+++ SOURCE DATA +++

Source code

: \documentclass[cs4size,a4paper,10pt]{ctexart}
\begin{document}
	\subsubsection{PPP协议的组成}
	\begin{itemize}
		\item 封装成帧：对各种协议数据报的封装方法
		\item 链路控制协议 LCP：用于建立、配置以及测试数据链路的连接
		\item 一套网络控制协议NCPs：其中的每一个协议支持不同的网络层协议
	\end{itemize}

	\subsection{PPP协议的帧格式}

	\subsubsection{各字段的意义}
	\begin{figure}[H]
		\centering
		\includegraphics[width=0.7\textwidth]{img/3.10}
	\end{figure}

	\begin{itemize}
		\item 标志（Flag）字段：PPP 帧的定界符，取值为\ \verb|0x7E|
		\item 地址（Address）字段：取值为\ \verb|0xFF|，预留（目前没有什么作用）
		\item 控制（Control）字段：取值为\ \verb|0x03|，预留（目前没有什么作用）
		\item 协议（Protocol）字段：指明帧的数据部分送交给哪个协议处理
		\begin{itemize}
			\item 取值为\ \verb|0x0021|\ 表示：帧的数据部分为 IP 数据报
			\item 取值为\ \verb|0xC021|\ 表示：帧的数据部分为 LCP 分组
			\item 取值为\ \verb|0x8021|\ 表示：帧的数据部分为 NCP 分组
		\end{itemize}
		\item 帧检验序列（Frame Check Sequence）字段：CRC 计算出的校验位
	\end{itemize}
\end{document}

+++

HOW TO COMPLETE THIS TASK: Extract each record, keeping it identical to the original.

TASK SOLUTION:
Source code

: \documentclass[cs4size,a4paper,10pt]{ctexart}
\begin{document}
	\subsubsection{PPP协议的组成}
	\begin{itemize}
		\item 封装成帧：对各种协议数据报的封装方法
		\item 链路控制协议 LCP：用于建立、配置以及测试数据链路的连接
		\item 一套网络控制协议NCPs：其中的每一个协议支持不同的网络层协议
	\end{itemize}

	\subsection{PPP协议的帧格式}

	\subsubsection{各字段的意义}
	\begin{figure}[H]
		\centering
		\includegraphics[width=0.7\textwidth]{img/3.10}
	\end{figure}

	\begin{itemize}
		\item 标志（Flag）字段：PPP 帧的定界符，取值为\ \verb|0x7E|
		\item 地址（Address）字段：取值为\ \verb|0xFF|，预留（目前没有什么作用）
		\item 控制（Control）字段：取值为\ \verb|0x03|，预留（目前没有什么作用）
		\item 协议（Protocol）字段：指明帧的数据部分送交给哪个协议处理
		\begin{itemize}
			\item 取值为\ \verb|0x0021|\ 表示：帧的数据部分为 IP 数据报
			\item 取值为\ \verb|0xC021|\ 表示：帧的数据部分为 LCP 分组
			\item 取值为\ \verb|0x8021|\ 表示：帧的数据部分为 NCP 分组
		\end{itemize}
		\item 帧检验序列（Frame Check Sequence）字段：CRC 计算出的校验位
	\end{itemize}
\end{document}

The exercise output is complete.